Humor's Healing Remedy: One Iraq War Veteran's Journey of Recovery

Soldier Mark Little, hit by bomb, uses new legs to honor fellow soldiers

— -- Four years ago, Army 2nd Lt. Mark Little was in bad shape -- severely injured, with both legs ripped off by a roadside bomb, lying in a Baghdad combat hospital.

When he arrived at the hospital, the lower part of his right leg was gone and the lower part of his left leg was barely attached.

ABC News had the chance to meet Little on that day when he was only semi-conscious and his survival wasn't certain.

Little was just 24 years old, college educated, the youngest of eight children and the only one of his siblings to join the military. He was helping to deliver supplies when his Humvee was struck.

What was remarkable about Little then, as he lay on a stretcher in Iraq, was that he hadn't lost his sense of humor.

"My mom's gonna kick my ass," Little joked to a nurse who commented that his parents must be proud of him.

"I had been underplaying what I was actually doing in the deployment, 'oh I am sitting around in a secure area, I am working in a warehouse,' not to worry her, I thought this going to be trouble, she is going to know I wasn't sitting in a warehouse," Little recalls.

In a recent interview, and the first time we saw little since that day in Iraq, Little said that day had been on the worst day of his life -- the day he lost his legs. But even then, he had good reason to be as optimistic and light-hearted as he was.

"I was there talking to you, so many other guys and gals were not, they were not that lucky, they saved my knees, so many other guys and gals that I interact with daily, they weren't that fortunate," Little says.

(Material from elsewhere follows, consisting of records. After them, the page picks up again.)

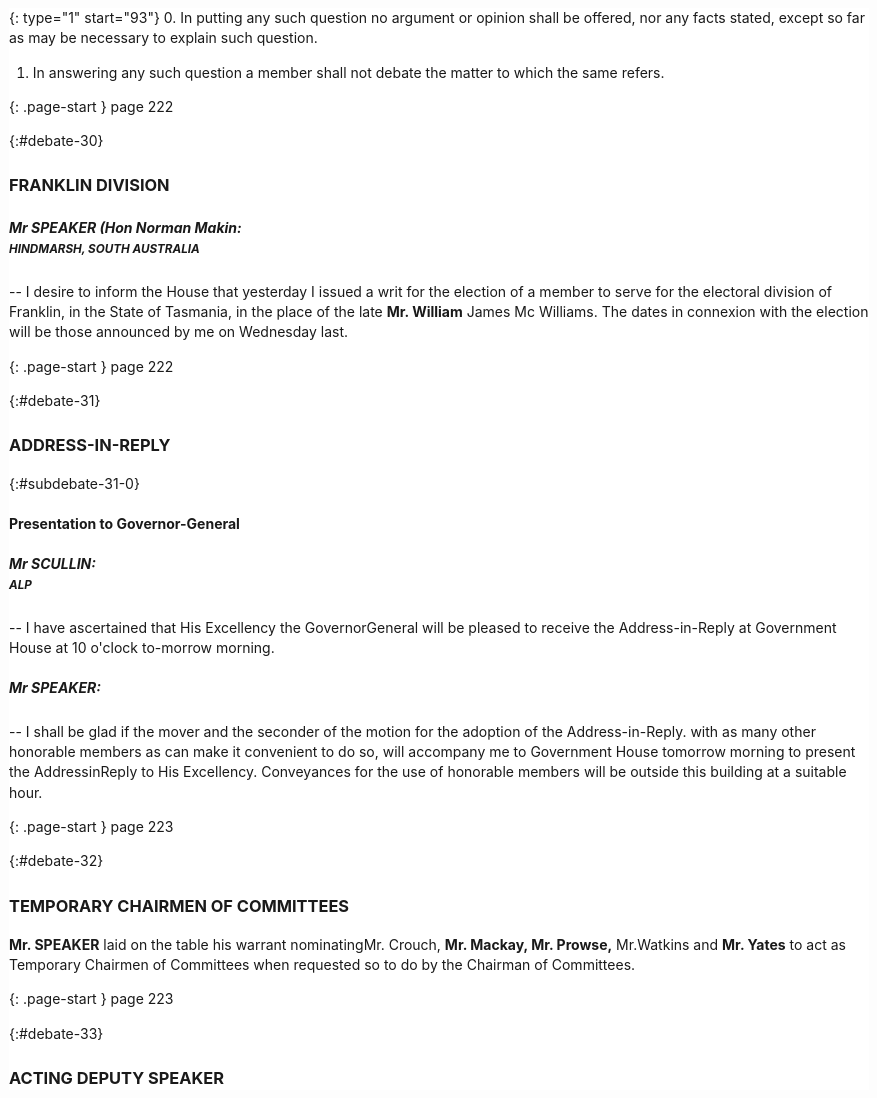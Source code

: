 {: type="1" start="93"}
0. In putting any such question no argument or opinion shall be offered, nor any facts stated, except so far as may be necessary to explain such question. 
1. In answering any such question a member shall not debate the matter to which the same refers. 

{: .page-start }
page 222

{:#debate-30}
### FRANKLIN DIVISION

##### Mr SPEAKER (Hon Norman Makin:<br><small class="text-muted">HINDMARSH, SOUTH AUSTRALIA</small>

-- I desire to inform the House that yesterday I issued a writ for the election of a member to serve for the electoral division of Franklin, in the State of Tasmania, in the place of the late  **Mr. William**  James Mc Williams. The dates in connexion with the election will be those announced by me on Wednesday last. 

{: .page-start }
page 222

{:#debate-31}
### ADDRESS-IN-REPLY

{:#subdebate-31-0}
#### Presentation to Governor-General

##### Mr SCULLIN:<br><small class="text-muted">ALP</small>

-- I have ascertained that  His Excellency  the GovernorGeneral will be pleased to receive the Address-in-Reply at Government House at 10 o'clock to-morrow morning. 

##### Mr SPEAKER:

-- I shall be glad if the mover and the seconder of the motion for the adoption of the Address-in-Reply. with as many other honorable members as can make it convenient to do so, will accompany me to Government House tomorrow morning to present the AddressinReply to  His Excellency.  Conveyances for the use of honorable members will be outside this building at a suitable hour. 

{: .page-start }
page 223

{:#debate-32}
### TEMPORARY CHAIRMEN OF COMMITTEES


 **Mr. SPEAKER** laid on the table his warrant nominatingMr. Crouch,  **Mr. Mackay, Mr. Prowse,**  Mr.Watkins and  **Mr. Yates**  to act as Temporary Chairmen of Committees when requested so to do by the  Chairman  of Committees. 

{: .page-start }
page 223

{:#debate-33}
### ACTING DEPUTY SPEAKER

Little still hasn't lost his high spirit and sense of humor today, standing proudly on a set of prosthetic legs. He is a living example of the healing power of humor if there ever was one.

"It's just the way I am," Little says. "It's easier to smile than cry and you don't accomplish anything by complaining."

If you need any evidence of Little's life philosophy at work, just take a look at his active lifestyle. He certainly hasn't let his handicap slow him down, getting plenty of exercise walking, running, and even playing hockey.

Recently, Little put himself through grueling workouts in full body armor to raise money for the families of those 22 Navy SEALs and special operations troops killed when their Chinook helicopter was shot down in Afghanistan last month.

Learn more about the organization that Little trained with to raise the money for the 22 killed SEALs.

The story of Little's recovery doesn't end with his athletic determination. Little says that in addition to keeping a strong sense of humor, the support of family, friends and other veterans has been a crucial part of his healing process.

He has also gone on to to find love, with his wife Alicia.

Alicia says that when she met Little, she didn't even notice his prosthetics.

"He was so funny and sweet and was so cute," Alicia Little says of her first meeting with her husband.

Mark Little says he doesn't look back on his injury with bitterness, saying that it has contributed to making him the man -- and husband -- he is today. And he wouldn't change it.

"There is a reason for everything that happened that way," Little says. "And during that process of forming who I am right now, as I sit here to talk to you, I got more of the traits that my wife fell in love with, so imagine had that not happened, we'd be sitting here on very different terms, decidedly single and unhappy, versus what I am right now, which is the happiest I could imagine, nothing could be better."